That was the last I heard from Lewis for thirty plus years. I glimpsed him a couple times – once at Valley Fair and once at Santa Clara University – but I felt ugly and unprepared to run into an ex so I ducked out of sight. He never called and having taken the initiative in asking him to the Sadie, I wasn’t about to call him again.
This was the rule, not the exception, of how my relationships ended. Upon parting, we invariably promised to stay “good friends” after which we never spoke to each other again. Why was it so impossible to stay friends back then? None of my relationships ended in screaming or hatred – quite the opposite. I rarely if ever instigated the break-up although – looking back – in my passive-aggressive way, I drove more than one to dump me. I was sincere in my desire to stay friends but in those days, there was a stigma against girls calling boys – but maybe that’s just an excuse.
The internet – Facebook in particular – was a game-changer. For starters, it’s a lot less threatening to send an email than pick up the telephone. The passage of time helps too – not many wounds remain raw after twenty or thirty years.

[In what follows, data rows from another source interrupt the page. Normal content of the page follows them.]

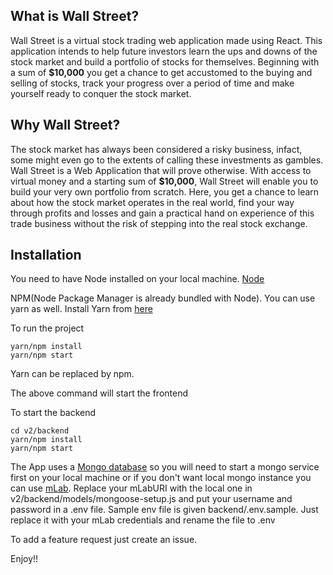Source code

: ## What is Wall Street?
Wall Street is a virtual stock trading web application made using React. This application intends to help future investors learn the ups and downs of the stock market and build a portfolio of stocks for themselves. Beginning with a sum of **$10,000** you get a chance to get accustomed to the buying and selling of stocks, track your progress over a period of time and make yourself ready to conquer the stock market.

## Why Wall Street?

The stock market has always been considered a risky business, infact, some might even go to the extents of calling these investments as gambles. Wall Street is a Web Application that will prove otherwise. With access to virtual money and a starting sum of **$10,000**, Wall Street will enable you to build your very own portfolio from scratch. Here, you get a chance to learn about how the stock market operates in the real world, find your way through profits and losses and gain a practical hand on experience of this trade business without the risk of stepping into the real stock exchange.  


## Installation

You need to have Node installed on your local machine. [Node](https://nodejs.org/en/)

NPM(Node Package Manager is already bundled with Node). You can use yarn as well. Install Yarn from [here](https://yarnpkg.com/lang/en/docs/install/)

To run the project

```
yarn/npm install
yarn/npm start
```

Yarn can be replaced by npm. 

The above command will start the frontend

To start the backend
```
cd v2/backend
yarn/npm install
yarn/npm start
```

The App uses a [Mongo database](https://docs.mongodb.com/v3.2/administration/install-community/) so you will need to start a mongo service first on your local machine or if you don't want local mongo instance you can use [mLab](http://mlab.com). Replace your mLabURI with the local one in v2/backend/models/mongoose-setup.js and put your username and password in a .env file. Sample env file is given backend/.env.sample. Just replace it with your mLab credentials and rename the file to .env

To add a feature request just create an issue.


Enjoy!!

In my experience, in any given break-up, one of the people involved wants it more than the other. Even if the dumpee agrees to be friends, there’s a hidden agenda to be more than friends. Twenty or thirty years after the fact, no one expects a relationship to pick up where it left off – hence, it’s possible to form a genuine friendship based on what two people originally had in common. I’ve been lucky that way with several exes, Lewis among them. While I can’t call this phenomenon closure – because these friendships aren’t over, they’re ongoing – they satisfy my need to make sense of what happened all those years ago.